Are you considering whether to sell or rent your home? It's a big decision, and there are pros and cons to each option. In this video, Andrew Canavan will explore the advantages and disadvantages of selling vs. renting your home, so you can make an informed decision. We'll discuss factors like cash flow, property management, tax implications, and more. Whether you're a homeowner looking to make a move, or an investor seeking to maximize your returns, this video will provide valuable insights to help you weigh your options. Don't miss out on this important discussion!
As a realtor, I work with a lot of people who are currently renting and are considering purchasing their first home. It's extremely rewarding to be handed the keys to a property that's yours when you've been renting your entire life, and it's one of my favorite parts of my job.
Yet, every day I talk to people who are currently renting and they're financially capable of purchasing a home. Yet for whatever reason they choose to continue renting. In this video, I'm going to be going over why purchasing a home is one of the best financial decisions that you can make for yourself, your family, and your financial future. Hi, my name is Andrew Canavan with Whissel Realty Group here in San Diego.
There are various reasons why current renters could choose to not purchase a home when they're financially capable of doing so. At the end of the day, if you cannot afford the monthly payments of a mortgage, then you absolutely should not be purchasing a home. Yet every day I run into people who are currently renting and are financially capable of making that leap from renting to home ownership, yet choose not to do so for various reasons.

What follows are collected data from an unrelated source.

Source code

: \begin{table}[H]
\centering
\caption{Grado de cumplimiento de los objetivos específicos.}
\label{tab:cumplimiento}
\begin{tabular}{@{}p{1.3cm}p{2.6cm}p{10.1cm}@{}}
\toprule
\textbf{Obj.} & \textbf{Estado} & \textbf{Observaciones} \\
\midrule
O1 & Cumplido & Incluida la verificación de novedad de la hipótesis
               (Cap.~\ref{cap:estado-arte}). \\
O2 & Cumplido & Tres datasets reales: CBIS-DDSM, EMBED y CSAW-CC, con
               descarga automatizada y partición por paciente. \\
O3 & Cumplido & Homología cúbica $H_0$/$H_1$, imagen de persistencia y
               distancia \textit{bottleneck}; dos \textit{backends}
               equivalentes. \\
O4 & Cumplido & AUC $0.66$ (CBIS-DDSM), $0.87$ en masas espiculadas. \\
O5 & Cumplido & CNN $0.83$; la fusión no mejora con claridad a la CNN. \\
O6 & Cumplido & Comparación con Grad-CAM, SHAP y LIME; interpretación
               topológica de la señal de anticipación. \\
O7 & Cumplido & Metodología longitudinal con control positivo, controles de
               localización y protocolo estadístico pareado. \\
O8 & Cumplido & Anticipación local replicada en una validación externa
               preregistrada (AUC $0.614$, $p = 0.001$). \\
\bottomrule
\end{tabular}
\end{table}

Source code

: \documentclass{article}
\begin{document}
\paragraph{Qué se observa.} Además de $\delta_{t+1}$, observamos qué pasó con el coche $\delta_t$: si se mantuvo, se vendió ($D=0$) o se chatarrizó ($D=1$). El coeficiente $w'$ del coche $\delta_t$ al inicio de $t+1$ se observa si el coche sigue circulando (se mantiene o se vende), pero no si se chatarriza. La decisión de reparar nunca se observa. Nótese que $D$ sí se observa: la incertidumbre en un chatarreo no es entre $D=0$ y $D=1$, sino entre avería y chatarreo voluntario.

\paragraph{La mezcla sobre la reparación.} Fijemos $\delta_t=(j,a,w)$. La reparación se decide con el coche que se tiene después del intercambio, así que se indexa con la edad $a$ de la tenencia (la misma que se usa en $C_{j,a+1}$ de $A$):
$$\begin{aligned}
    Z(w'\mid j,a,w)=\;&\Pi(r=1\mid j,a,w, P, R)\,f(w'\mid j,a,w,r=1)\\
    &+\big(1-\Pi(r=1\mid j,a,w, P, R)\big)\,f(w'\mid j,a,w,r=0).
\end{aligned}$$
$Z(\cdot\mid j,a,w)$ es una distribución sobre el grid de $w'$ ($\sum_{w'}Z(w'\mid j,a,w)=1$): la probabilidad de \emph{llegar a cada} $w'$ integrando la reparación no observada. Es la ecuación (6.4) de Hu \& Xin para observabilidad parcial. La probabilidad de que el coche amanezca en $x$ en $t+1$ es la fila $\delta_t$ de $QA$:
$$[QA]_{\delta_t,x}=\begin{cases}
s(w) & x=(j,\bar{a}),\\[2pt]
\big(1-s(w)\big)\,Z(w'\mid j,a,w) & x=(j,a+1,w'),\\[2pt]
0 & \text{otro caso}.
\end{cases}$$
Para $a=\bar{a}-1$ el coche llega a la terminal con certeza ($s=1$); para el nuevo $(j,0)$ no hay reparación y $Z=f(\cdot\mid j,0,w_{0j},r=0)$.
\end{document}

A recent study done in 2023 from the Federal Reserve shows that a homeowner's net worth is over 40 times more than a renter's. The average renter's net worth in the US is roughly $6,300 versus the average net worth of a homeowner around 255,000. That is a huge difference. So, why do people continue to rent when they're capable of purchasing a home? Well, at first, renting can seem like the easier option, with no upfront costs, more flexibility to move and when you compare it directly side by side with buying a home, at first, renting can seem cheaper. However, if you're staying in the home for at least a couple years, then it's extremely obvious why home ownership is the best financial decision.
This is because there is one major distinction between paying rent and paying a monthly mortgage on a home that you personally own. When you pay rent, you are literally throwing money away every single month and it's actually worse than that. You are paying off someone else's mortgage so you're helping your landlord become financially free from your hard-earned income. When you choose to purchase a home and pay your monthly mortgage payments, you're investing in yourself, building equity and building your net worth while the home increases in value over time, building you even more equity. Owning a home is kind of like having a retirement plan that you live in, as opposed to renting, flushing the money away every month and paying off someone else's mortgage. Let's take a a look at some data.
According to Zillow at the time of making this video, the average three-bedroom home in San Diego rents for roughly $4,100 per month. That's nearly $50,000 per year that you're throwing away to rent and it's not getting any better. In the last three years alone, rent has increased in San Diego, roughly 36%. That's the difference between a $4,100 payment today versus a $5,600 payment just three years from now if we stay at that pace. At the same time, home values in San Diego County have increased roughly 22%, which means that the average homeowner here in San Diego has seen about $167,000 on average added to their equity and network.
When you own a home and you get locked into a 30 year fixed rate mortgage, your payment does not increase overtime. So, if you are able to make those payments on year one, then you will be more than happy to be able to make those payments for the next 10, 20 and so on years until the home is eventually paid off and now you're just sitting on a fat stack of cash in the form of home equity. This becomes even better when you realize that you can refinance the rate on your monthly mortgage and actually lower your monthly payment.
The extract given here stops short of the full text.